(The data)
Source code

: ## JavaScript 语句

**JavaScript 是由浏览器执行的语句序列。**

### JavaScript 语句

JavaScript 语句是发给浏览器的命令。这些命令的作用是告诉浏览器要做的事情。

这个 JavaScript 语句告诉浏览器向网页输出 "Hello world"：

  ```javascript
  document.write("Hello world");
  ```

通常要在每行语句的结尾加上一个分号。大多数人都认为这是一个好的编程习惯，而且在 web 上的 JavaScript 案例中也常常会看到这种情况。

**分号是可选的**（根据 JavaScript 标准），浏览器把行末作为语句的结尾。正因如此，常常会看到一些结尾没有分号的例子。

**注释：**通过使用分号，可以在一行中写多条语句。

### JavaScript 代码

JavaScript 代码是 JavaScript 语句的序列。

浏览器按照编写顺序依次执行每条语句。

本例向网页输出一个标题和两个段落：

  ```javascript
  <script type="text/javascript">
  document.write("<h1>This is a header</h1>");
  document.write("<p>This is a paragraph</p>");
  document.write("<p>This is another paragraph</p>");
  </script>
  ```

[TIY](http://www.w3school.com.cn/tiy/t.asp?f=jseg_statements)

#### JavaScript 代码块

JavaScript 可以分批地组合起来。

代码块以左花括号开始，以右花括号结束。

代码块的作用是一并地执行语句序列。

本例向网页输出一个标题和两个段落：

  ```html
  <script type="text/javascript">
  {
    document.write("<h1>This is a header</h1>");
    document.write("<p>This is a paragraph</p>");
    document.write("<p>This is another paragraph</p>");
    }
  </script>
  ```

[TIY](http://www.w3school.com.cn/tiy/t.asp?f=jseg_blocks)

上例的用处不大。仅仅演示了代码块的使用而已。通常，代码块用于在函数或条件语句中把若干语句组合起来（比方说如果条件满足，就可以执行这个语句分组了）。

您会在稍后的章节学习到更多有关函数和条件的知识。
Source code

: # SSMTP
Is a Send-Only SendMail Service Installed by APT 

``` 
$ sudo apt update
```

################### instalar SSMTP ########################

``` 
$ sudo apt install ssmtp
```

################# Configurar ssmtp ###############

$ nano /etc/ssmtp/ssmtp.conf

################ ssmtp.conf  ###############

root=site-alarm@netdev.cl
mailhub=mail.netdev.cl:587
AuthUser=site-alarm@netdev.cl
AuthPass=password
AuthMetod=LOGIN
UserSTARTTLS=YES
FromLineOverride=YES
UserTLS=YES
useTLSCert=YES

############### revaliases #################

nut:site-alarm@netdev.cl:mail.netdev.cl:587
(End The data)
Your task is to restate, word for word, only those lines above that fall between the line holding "[TIY](http://www.w3school.com.cn/tiy/t.asp?f=jseg_blocks)" and the line holding "################### instalar SSMTP", inclusive.

Answer below -
[TIY](http://www.w3school.com.cn/tiy/t.asp?f=jseg_blocks)

上例的用处不大。仅仅演示了代码块的使用而已。通常，代码块用于在函数或条件语句中把若干语句组合起来（比方说如果条件满足，就可以执行这个语句分组了）。

您会在稍后的章节学习到更多有关函数和条件的知识。
Source code

: # SSMTP
Is a Send-Only SendMail Service Installed by APT 

``` 
$ sudo apt update
```

################### instalar SSMTP ########################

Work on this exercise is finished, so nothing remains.